Сказать такое непросто. Редко какой человек согласится, что не по себе взял воз, что не вытянуть ему его, как за оглобли ни хватайся, как ни упирайся ногами в землю. Чаще бывает по-иному. Телега остановилась, и колеса, гляди, вот-вот пойдут назад, а человек, шею раздувая, все ярится, пеной исходит, кричит: «Давай, давай! Вот холм перевалим, а там само покатится!» Телегу и свернут в овраг. По сторонам полетят колесики, затрещат, ломаясь, оглобли; треснет, в щепки разлетится кузовок. Но человек и здесь не согласится, что виной тому он сам. Встанет пугалом на краю оврага, ноги раскорячит и, пятерней скребя пузо, губы своротив на сторону, скажет: «Эх, ребята, камушек под колеса попал. Так бы вытянули. Камушек… Самая малость до вершины оставалась. А так хватили бы во весь опор!»
Рукой взмахнет или ободряюще игогокнет. И непонятно почему, а глядишь, ему другую телегу дают, хотя ясно, что он и эту в овраг загонит и расшибет…

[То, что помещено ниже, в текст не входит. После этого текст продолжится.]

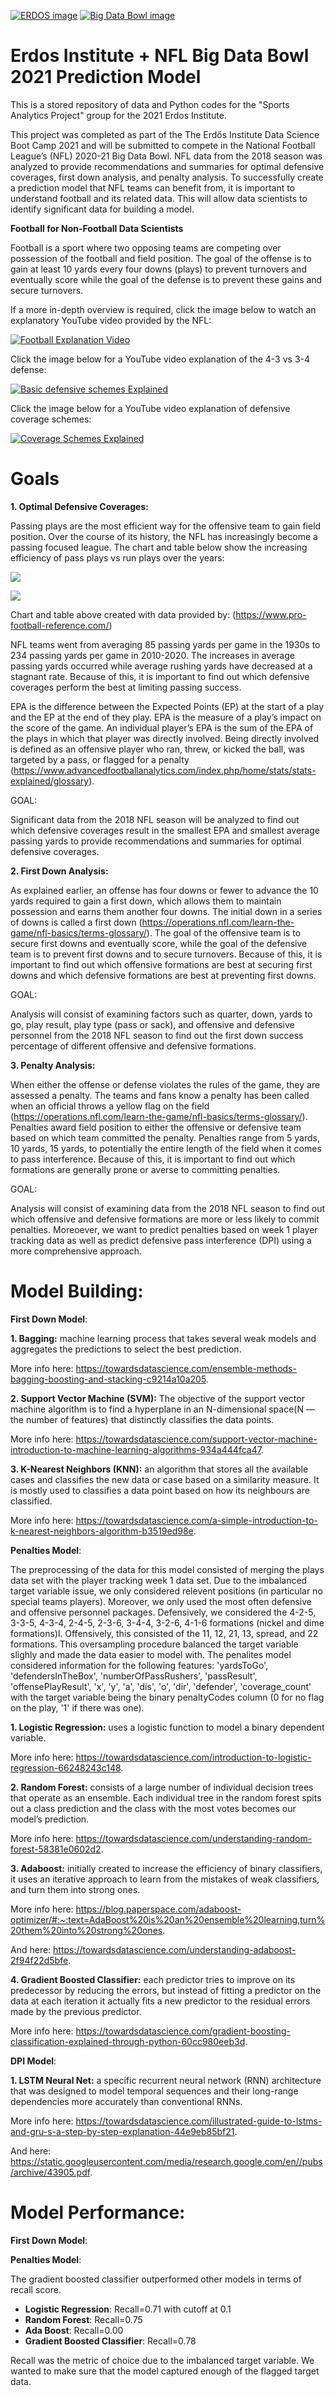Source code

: [![ERDOS image](erdospic.PNG)](<https://www.erdosinstitute.org/>)   [![Big Data Bowl image](https://i.ytimg.com/vi/l-O24EqD4YI/maxresdefault.jpg)](<https://operations.nfl.com/gameday/analytics/big-data-bowl/>) 

# Erdos Institute + NFL Big Data Bowl 2021 Prediction Model
This is a stored repository of data and Python codes for the "Sports Analytics Project" group for the 2021 Erdos Institute.

This project was completed as part of the The Erdős Institute Data Science Boot Camp 2021 and will be submitted to compete in the National Football League’s (NFL) 2020-21 Big Data Bowl. NFL data from the 2018 season was analyzed to provide recommendations and summaries for optimal defensive coverages, first down analysis, and penalty analysis. To successfully create a prediction model that NFL teams can benefit from, it is important to understand football and its related data. This will allow data scientists to identify significant data for building a model.    

**Football for Non-Football Data Scientists**

Football is a sport where two opposing teams are competing over possession of the football and field position. The goal of the offense is to gain at least 10 yards every four downs (plays) to prevent turnovers and eventually score while the goal of the defense is to prevent these gains and secure turnovers. 

If a more in-depth overview is required, click the image below to watch an explanatory YouTube video provided by the NFL: 

[![Football Explanation Video](footballinfo.webp)](<https://www.youtube.com/watch?v=3t6hM5tRlfA>)

Click the image below for a YouTube video explanation of the 4-3 vs 3-4 defense: 

[![Basic defensive schemes Explained](basicdefenses.webp)](https://www.youtube.com/watch?v=6s2QL0rn2UI)

Click the image below for a YouTube video explanation of defensive coverage schemes: 

[![Coverage Schemes Explained](zonecoverages.webp)](https://www.youtube.com/watch?v=PdN7T_OzAKw)


# Goals

**1. Optimal Defensive Coverages:**

Passing plays are the most efficient way for the offensive team to gain field position. Over the course of its history, the NFL has increasingly become a passing focused league. The chart and table below show the increasing efficiency of pass plays vs run plays over the years:

![](Aspose.Words.0ca85fb4-e76c-4d3e-9a00-dc367f0e2769.001.png)


![](Aspose.Words.0ca85fb4-e76c-4d3e-9a00-dc367f0e2769.002.png)

Chart and table above created with data provided by: (<https://www.pro-football-reference.com/>)

NFL teams went from averaging 85 passing yards per game in the 1930s to 234 passing yards per game in 2010-2020. The increases in average passing yards occurred while average rushing yards have decreased at a stagnant rate. Because of this, it is important to find out which defensive coverages perform the best at limiting passing success. 

EPA is the difference between the Expected Points (EP) at the start of a play and the EP at the end of they play. EPA is the measure of a play’s impact on the score of the game. An individual player’s EPA is the sum of the EPA of the plays in which that player was directly involved. Being directly involved is defined as an offensive player who ran, threw, or kicked the ball, was targeted by a pass, or flagged for a penalty (<https://www.advancedfootballanalytics.com/index.php/home/stats/stats-explained/glossary>).

GOAL: 

Significant data from the 2018 NFL season will be analyzed to find out which defensive coverages result in the smallest EPA and smallest average passing yards to provide recommendations and summaries for optimal defensive coverages.


**2. First Down Analysis:**

As explained earlier, an offense has four downs or fewer to advance the 10 yards required to gain a first down, which allows them to maintain possession and earns them another four downs. The initial down in a series of downs is called a first down (<https://operations.nfl.com/learn-the-game/nfl-basics/terms-glossary/>). The goal of the offensive team is to secure first downs and eventually score, while the goal of the defensive team is to prevent first downs and to secure turnovers. Because of this, it is important to find out which offensive formations are best at securing first downs and which defensive formations are best at preventing first downs.

GOAL:

Analysis will consist of examining factors such as quarter, down, yards to go, play result, play type (pass or sack), and offensive and defensive personnel from the 2018 NFL season to find out the first down success percentage of different offensive and defensive formations. 

**3. Penalty Analysis:**

When either the offense or defense violates the rules of the game, they are assessed a penalty. The teams and fans know a penalty has been called when an official throws a yellow flag on the field (<https://operations.nfl.com/learn-the-game/nfl-basics/terms-glossary/>). Penalties award field position to either the offensive or defensive team based on which team committed the penalty. Penalties range from 5 yards, 10 yards, 15 yards, to potentially the entire length of the field when it comes to pass interference. Because of this, it is important to find out which formations are generally prone or averse to committing penalties. 

GOAL:

Analysis will consist of examining data from the 2018 NFL season to find out which offensive and defensive formations are more or less likely to commit penalties. Moreoever, we want to predict penalties based on week 1 player tracking data as well as predict defensive pass interference (DPI) using a more comprehensive approach. 

# Model Building: 

**First Down Model**: 

**1. Bagging:** machine learning process that takes several weak models and aggregates the predictions to select the best prediction. 

More info here: https://towardsdatascience.com/ensemble-methods-bagging-boosting-and-stacking-c9214a10a205. 

**2. Support Vector Machine (SVM):** The objective of the support vector machine algorithm is to find a hyperplane in an N-dimensional space(N — the number of features) that distinctly classifies the data points. 

More info here: https://towardsdatascience.com/support-vector-machine-introduction-to-machine-learning-algorithms-934a444fca47.

**3. K-Nearest Neighbors (KNN):** an algorithm that stores all the available cases and classifies the new data or case based on a similarity measure. It is mostly used to classifies a data point based on how its neighbours are classified. 

More info here: <https://towardsdatascience.com/a-simple-introduction-to-k-nearest-neighbors-algorithm-b3519ed98e>. 

**Penalties Model**: 

The preprocessing of the data for this model consisted of merging the plays data set with the player tracking week 1 data set. Due to the imbalanced target variable issue, we only considered relevent positions (in particular no special teams players). Moreover, we only used the most often defensive and offensive personnel packages. Defensively, we considered the 4-2-5, 3-3-5, 4-3-4, 2-4-5, 2-3-6, 3-4-4, 3-2-6, 4-1-6 formations (nickel and dime formations)l. Offensively, this consisted of the 11, 12, 21, 13, spread, and 22 formations. This oversampling procedure balanced the target variable slighly and made the data easier to model with. The penalites model considered information for the following features: 'yardsToGo', 'defendersInTheBox', 'numberOfPassRushers', 'passResult', 'offensePlayResult', 'x', 'y', 'a', 'dis', 'o', 'dir', 'defender', 'coverage_count' with the target variable being the binary penaltyCodes column (0 for no flag on the play, '1' if there was one). 
 

**1. Logistic Regression:** uses a logistic function to model a binary dependent variable. 

More info here: <https://towardsdatascience.com/introduction-to-logistic-regression-66248243c148>. 

**2. Random Forest:** consists of a large number of individual decision trees that operate as an ensemble. Each individual tree in the random forest spits out a class prediction and the class with the most votes becomes our model’s prediction. 

More info here: <https://towardsdatascience.com/understanding-random-forest-58381e0602d2>. 

**3. Adaboost:** initially created to increase the efficiency of binary classifiers, it uses an iterative approach to learn from the mistakes of weak classifiers, and turn them into strong ones. 

More info here: <https://blog.paperspace.com/adaboost-optimizer/#:~:text=AdaBoost%20is%20an%20ensemble%20learning,turn%20them%20into%20strong%20ones>. 

And here: <https://towardsdatascience.com/understanding-adaboost-2f94f22d5bfe>. 

**4. Gradient Boosted Classifier:** each predictor tries to improve on its predecessor by reducing the errors, but instead of fitting a predictor on the data at each iteration it actually fits a new predictor to the residual errors made by the previous predictor. 

More info here: <https://towardsdatascience.com/gradient-boosting-classification-explained-through-python-60cc980eeb3d>. 

**DPI Model**: 

**1. LSTM Neural Net:** a specific recurrent neural network (RNN) architecture that was designed to model temporal sequences and their long-range dependencies more accurately than conventional RNNs. 

More info here: <https://towardsdatascience.com/illustrated-guide-to-lstms-and-gru-s-a-step-by-step-explanation-44e9eb85bf21>. 

And here: <https://static.googleusercontent.com/media/research.google.com/en//pubs/archive/43905.pdf>. 

# Model Performance: 

**First Down Model**: 

**Penalties Model**: 

The gradient boosted classifier outperformed other models in terms of recall score. 
* **Logistic Regression**: Recall=0.71 with cutoff at 0.1
* **Random Forest**: Recall=0.75
* **Ada Boost**: Recall=0.00
* **Gradient Boosted Classifier**: Recall=0.78 

Recall was the metric of choice due to the imbalanced target variable. We wanted to make sure that the model captured 
enough of the flagged target data.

Кирки били в скалу так, что каменные брызги летели по сторонам: с хрястом, со звоном. Самойлов повернулся к Деларову, согнав хмурость с лица, повторил:
— Да, Григорий Иванович, порадовался бы, ты прав.
Кряхтя и переругиваясь, столб поставили в ямину, засыпали комель. Притрамбовали, укрепили камнями, да выбирали еще такие камушки, чтобы один к одному прилаживался ловчее. Столб-то навек хотели встремить в эту землю. Старались. Устин, не доверяя никому, сам подкладывал камушки, киркой вгонял в землю.

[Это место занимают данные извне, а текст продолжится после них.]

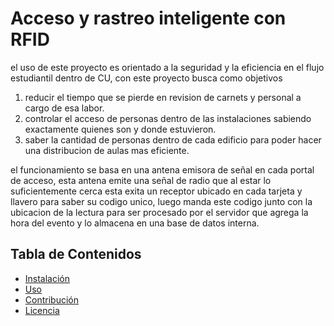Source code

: # Acceso y rastreo inteligente con RFID 

el uso de este proyecto es orientado a la seguridad y la eficiencia en el flujo estudiantil dentro de CU,
con este proyecto busca como objetivos 
  1. reducir el tiempo que se pierde en revision de carnets y personal a cargo de esa labor.
  2. controlar el acceso de personas dentro de las instalaciones sabiendo exactamente quienes son y donde estuvieron.
  3. saber la cantidad de personas dentro de cada edificio para poder hacer una distribucion de aulas mas eficiente.
     
el funcionamiento se basa en una antena emisora de señal en cada portal de acceso, esta antena emite una señal de radio que al estar lo suficientemente cerca esta exita un receptor ubicado en cada tarjeta y llavero para saber su codigo unico, luego manda este codigo junto con la ubicacion de la lectura para ser procesado por el servidor que agrega la hora del evento y lo almacena en una base de datos interna.

## Tabla de Contenidos

- [Instalación](#instalación)
- [Uso](#uso)
- [Contribución](#contribución)
- [Licencia](#licencia)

Столб поставив, отошли в сторонку, глянули на дело своих рук. И казалось бы — чего особого? — но в душах что-то захолонуло. Парень из устюжан, что старался больше других, руки по-особому заложил за спину. В родниковой чистоты бесхитростных глазах его вспыхнули искры. Парня под бок пихнули шутейно: что-де, мол, так-то выставился?
— А что, что, — отнекивался парень, — понятно дело-то. Мы и вот — державы рубеж определили. Скажешь кому, не поверят… Нет, не поверят… — И от уха до уха растянул рот.
Глядя на такого, только и скажешь: «Эх, паря! Пляши, коли душа песни просит!»
Федор Федорович взглянул на чиновника, чуть-чуть склонив голову, и из-под век у него плеснуло стылым.
— Бумаги, — выговорил отчетливо, — сегодня же выправить.
Сказал ласково так, негромко. И дверь вроде бы не скрипнула, и шагов не было слышно, а чиновника не стало. Лицо различалось, мундир отчетливо был виден, крестик на мундире угадывался, а вот тебе раз — и ни мундира, ни крестика, ни лица нет. И внимательнейшим образом вглядевшись в то место, где за мгновение до начальственного слова чиновник обозначался, убедишься, не обман это зрительный, а действительно пусто, как ежели бы и до того место это ничем занято не было.
Удивляться здесь нечему. Метаморфоза эта для российских канцелярий — явление вовсе обыкновенное, наблюдается давно и, полагать можно, впредь пребудет невесть сколько. Так как чиновник российский на месте, почитай, любом — скорее только игра ума, нежели фигура реальная, занятая чем-либо полезным.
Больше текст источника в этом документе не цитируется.